■ TASK: Copy each line of the entries beneath that contains the word "with".

■ WORKING DATA:

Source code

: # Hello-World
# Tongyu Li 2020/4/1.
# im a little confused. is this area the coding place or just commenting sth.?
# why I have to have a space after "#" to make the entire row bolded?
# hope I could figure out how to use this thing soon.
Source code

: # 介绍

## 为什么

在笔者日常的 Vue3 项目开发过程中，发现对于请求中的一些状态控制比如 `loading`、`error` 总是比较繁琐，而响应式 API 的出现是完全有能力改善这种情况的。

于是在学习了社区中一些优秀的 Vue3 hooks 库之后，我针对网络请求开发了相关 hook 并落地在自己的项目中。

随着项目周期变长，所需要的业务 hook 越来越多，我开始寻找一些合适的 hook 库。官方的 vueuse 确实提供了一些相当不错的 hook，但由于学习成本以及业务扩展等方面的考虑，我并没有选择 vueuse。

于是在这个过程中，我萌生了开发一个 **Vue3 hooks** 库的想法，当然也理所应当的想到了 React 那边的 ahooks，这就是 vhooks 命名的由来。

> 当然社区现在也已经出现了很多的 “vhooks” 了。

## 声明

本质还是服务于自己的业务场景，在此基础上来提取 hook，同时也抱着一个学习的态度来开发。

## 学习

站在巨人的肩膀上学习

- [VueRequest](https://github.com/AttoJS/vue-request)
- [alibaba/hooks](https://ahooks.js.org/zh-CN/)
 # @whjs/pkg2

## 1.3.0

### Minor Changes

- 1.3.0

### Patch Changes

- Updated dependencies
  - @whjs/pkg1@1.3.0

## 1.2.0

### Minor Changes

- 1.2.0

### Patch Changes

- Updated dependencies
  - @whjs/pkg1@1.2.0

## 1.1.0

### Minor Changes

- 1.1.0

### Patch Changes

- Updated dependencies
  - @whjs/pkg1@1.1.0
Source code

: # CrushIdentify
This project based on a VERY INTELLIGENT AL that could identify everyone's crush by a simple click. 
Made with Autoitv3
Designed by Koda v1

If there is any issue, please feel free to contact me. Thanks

...

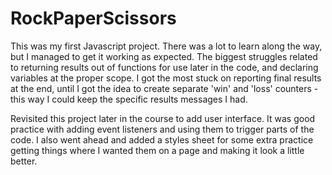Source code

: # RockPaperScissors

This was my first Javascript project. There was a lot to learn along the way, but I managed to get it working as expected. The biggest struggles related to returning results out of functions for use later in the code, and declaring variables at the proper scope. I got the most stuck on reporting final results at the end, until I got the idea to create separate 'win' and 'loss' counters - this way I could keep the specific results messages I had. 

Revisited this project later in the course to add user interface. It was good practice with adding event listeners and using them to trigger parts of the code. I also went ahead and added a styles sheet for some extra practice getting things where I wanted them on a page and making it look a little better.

...

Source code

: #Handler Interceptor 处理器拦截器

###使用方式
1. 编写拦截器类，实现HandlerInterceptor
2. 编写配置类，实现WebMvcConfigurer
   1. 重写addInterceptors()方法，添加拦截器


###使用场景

■ SOLUTION BELOW:
Made with Autoitv3
Revisited this project later in the course to add user interface. It was good practice with adding event listeners and using them to trigger parts of the code. I also went ahead and added a styles sheet for some extra practice getting things where I wanted them on a page and making it look a little better.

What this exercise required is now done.